Garcia discovered her car was gone on Tuesday morning, and was pointed to the impound lot after calling a towing company. A friend — and fellow flight attendant — gave her a ride.

“I called her — I was like, ‘Dude, they towed my car!’ ” Garcia said. “Thank God she was here.”

Paredes, who moved to Minneapolis from the northeastern Brazilian state of Bahia about a year ago, was at the impound lot by himself Tuesday after trying to retrieve his car the night before.

“I come in last night, but a lot of people was here,” he said, describing a queue winding out of the building.

Over the lunch hour on Tuesday, a constant flow of people waited in the slow-moving line, feet shuffling along a salt-stained floor. Some clutched hot drinks and made conversation; others made frustrated phone calls for help with the fines.

A yellow sheet of paper posted behind the payment window broke down the cost: $138 for regular towing and $175 for “heavy duty” towing. There’s also an $18 storage fee, “applied each midnight.”

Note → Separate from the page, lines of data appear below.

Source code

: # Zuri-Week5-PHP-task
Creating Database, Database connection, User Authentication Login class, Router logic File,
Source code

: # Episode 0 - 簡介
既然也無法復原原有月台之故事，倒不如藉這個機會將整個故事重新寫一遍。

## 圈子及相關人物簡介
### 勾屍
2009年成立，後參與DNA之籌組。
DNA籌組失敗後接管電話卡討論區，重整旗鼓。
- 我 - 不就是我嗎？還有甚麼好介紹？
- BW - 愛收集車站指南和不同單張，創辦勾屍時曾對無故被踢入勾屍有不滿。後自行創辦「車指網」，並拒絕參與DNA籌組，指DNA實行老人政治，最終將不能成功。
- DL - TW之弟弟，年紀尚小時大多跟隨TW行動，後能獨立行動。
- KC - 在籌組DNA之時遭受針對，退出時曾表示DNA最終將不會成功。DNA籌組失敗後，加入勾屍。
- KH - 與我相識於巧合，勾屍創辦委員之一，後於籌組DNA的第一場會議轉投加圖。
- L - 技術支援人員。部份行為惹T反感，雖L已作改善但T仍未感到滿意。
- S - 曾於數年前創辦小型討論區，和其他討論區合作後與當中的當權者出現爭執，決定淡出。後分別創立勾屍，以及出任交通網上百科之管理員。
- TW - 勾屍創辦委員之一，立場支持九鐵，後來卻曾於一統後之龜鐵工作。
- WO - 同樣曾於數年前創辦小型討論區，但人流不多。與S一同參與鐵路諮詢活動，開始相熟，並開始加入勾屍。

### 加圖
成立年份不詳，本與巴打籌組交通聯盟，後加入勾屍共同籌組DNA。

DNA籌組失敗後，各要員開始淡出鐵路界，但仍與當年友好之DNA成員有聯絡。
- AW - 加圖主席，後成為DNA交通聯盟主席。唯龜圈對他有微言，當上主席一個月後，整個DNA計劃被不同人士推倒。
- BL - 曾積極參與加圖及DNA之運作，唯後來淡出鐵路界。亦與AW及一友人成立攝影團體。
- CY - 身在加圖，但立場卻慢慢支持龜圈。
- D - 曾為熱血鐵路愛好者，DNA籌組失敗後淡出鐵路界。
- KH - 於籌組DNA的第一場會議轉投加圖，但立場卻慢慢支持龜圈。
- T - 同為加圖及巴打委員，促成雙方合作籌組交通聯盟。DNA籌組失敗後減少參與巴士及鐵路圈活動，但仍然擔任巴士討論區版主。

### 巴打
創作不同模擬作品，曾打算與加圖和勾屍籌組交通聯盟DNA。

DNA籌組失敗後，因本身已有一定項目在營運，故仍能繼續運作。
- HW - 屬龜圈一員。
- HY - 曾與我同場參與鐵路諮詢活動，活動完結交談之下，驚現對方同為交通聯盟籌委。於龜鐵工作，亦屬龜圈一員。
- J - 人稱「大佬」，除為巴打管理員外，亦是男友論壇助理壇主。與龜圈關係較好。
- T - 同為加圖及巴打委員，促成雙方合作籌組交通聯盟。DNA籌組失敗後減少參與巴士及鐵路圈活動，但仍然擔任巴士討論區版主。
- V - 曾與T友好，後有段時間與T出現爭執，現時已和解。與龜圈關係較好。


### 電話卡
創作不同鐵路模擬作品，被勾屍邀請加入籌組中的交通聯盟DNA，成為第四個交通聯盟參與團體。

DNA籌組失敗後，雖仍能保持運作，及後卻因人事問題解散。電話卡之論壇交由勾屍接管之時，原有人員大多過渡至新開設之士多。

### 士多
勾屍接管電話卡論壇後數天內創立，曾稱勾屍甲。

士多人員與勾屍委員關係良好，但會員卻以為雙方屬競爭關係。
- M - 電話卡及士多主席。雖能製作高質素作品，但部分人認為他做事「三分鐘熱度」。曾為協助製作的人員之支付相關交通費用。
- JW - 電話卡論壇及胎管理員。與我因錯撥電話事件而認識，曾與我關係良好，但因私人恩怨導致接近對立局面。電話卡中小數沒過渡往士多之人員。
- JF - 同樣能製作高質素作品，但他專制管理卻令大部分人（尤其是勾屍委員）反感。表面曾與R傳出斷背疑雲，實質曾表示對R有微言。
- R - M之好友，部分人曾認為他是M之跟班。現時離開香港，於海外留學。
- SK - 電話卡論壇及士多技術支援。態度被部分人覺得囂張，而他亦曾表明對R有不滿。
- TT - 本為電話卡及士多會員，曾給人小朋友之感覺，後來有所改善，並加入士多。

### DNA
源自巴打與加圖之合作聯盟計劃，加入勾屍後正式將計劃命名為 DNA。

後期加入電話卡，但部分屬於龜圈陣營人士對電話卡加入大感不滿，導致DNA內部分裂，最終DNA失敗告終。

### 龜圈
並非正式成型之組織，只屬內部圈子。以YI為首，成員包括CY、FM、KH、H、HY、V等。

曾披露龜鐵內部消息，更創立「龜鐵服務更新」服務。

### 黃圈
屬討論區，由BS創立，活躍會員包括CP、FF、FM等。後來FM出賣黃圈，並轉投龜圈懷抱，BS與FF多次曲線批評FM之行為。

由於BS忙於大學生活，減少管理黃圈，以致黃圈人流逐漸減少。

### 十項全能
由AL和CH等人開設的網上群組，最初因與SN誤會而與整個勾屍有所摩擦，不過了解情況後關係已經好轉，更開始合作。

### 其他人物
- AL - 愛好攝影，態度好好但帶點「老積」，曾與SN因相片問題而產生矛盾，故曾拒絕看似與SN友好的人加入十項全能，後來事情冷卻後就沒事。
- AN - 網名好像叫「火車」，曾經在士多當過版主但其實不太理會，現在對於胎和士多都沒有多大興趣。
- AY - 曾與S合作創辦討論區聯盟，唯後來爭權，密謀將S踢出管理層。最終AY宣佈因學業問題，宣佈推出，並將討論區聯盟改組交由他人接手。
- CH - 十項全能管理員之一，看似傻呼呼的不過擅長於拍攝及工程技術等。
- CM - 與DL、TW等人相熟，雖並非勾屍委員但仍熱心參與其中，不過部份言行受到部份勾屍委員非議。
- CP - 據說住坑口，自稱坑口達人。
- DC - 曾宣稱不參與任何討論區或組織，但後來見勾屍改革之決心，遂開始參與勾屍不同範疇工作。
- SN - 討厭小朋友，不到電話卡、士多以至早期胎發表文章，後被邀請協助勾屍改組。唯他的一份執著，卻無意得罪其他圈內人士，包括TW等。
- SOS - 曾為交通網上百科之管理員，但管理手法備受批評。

Minneapolis ordinances govern winter street parking before, during and after heavy snowfalls, or when snow has accumulated from smaller snowfalls, so that plowing crews can clear more than 1,000 miles of city streets.

Ryan Helgerson said he paid $183 to get his wife’s car out of the impound lot. They’d followed the Day 2 snow emergency rules in Powderhorn Park after getting a text message alert, he said, but didn’t find out about Day 3 rules until it was too late.

Eric Muchow and Darren Nelson, both of St. Paul, were taken by surprise Tuesday when they parked for a few hours in northeast Minneapolis.

“It’s confusing. The parking restrictions ended already in St. Paul,” said Muchow, who described a fruitless attempt to chase down the tow truck on foot. “I didn’t even consider Minneapolis.”

Beside him in line, Nelson drew attention for the Santa Claus suit he was wearing. Asked if he’d worn it just for work, or for the trip to the impound lot, he said no.

“This is a detour,” he said. “This was not planned.”